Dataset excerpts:
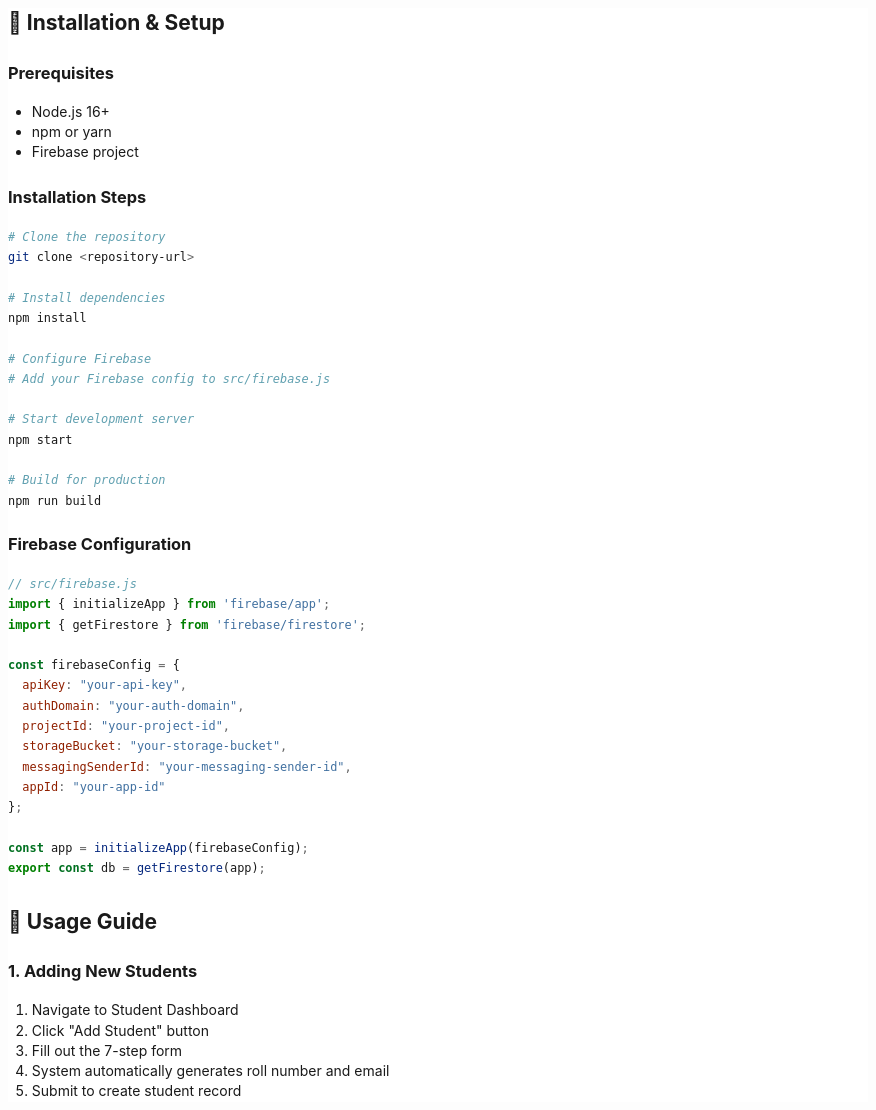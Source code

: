 ## 🔧 Installation & Setup

### Prerequisites
- Node.js 16+ 
- npm or yarn
- Firebase project

### Installation Steps
```bash
# Clone the repository
git clone <repository-url>

# Install dependencies
npm install

# Configure Firebase
# Add your Firebase config to src/firebase.js

# Start development server
npm start

# Build for production
npm run build
```

### Firebase Configuration
```javascript
// src/firebase.js
import { initializeApp } from 'firebase/app';
import { getFirestore } from 'firebase/firestore';

const firebaseConfig = {
  apiKey: "your-api-key",
  authDomain: "your-auth-domain",
  projectId: "your-project-id",
  storageBucket: "your-storage-bucket",
  messagingSenderId: "your-messaging-sender-id",
  appId: "your-app-id"
};

const app = initializeApp(firebaseConfig);
export const db = getFirestore(app);
```

## 📱 Usage Guide

### 1. **Adding New Students**
1. Navigate to Student Dashboard
2. Click "Add Student" button
3. Fill out the 7-step form
4. System automatically generates roll number and email
5. Submit to create student record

### Action item
Set down the records above exactly as written, beginning with the first line and ending with the line that contains "### 1. **Adding New Students**", and do not include pictures.

### Result below
Source code

: ## 🔧 Installation & Setup

### Prerequisites
- Node.js 16+ 
- npm or yarn
- Firebase project

### Installation Steps
```bash
# Clone the repository
git clone <repository-url>

# Install dependencies
npm install

# Configure Firebase
# Add your Firebase config to src/firebase.js

# Start development server
npm start

# Build for production
npm run build
```

### Firebase Configuration
```javascript
// src/firebase.js
import { initializeApp } from 'firebase/app';
import { getFirestore } from 'firebase/firestore';

const firebaseConfig = {
  apiKey: "your-api-key",
  authDomain: "your-auth-domain",
  projectId: "your-project-id",
  storageBucket: "your-storage-bucket",
  messagingSenderId: "your-messaging-sender-id",
  appId: "your-app-id"
};

const app = initializeApp(firebaseConfig);
export const db = getFirestore(app);
```

## 📱 Usage Guide

### 1. **Adding New Students**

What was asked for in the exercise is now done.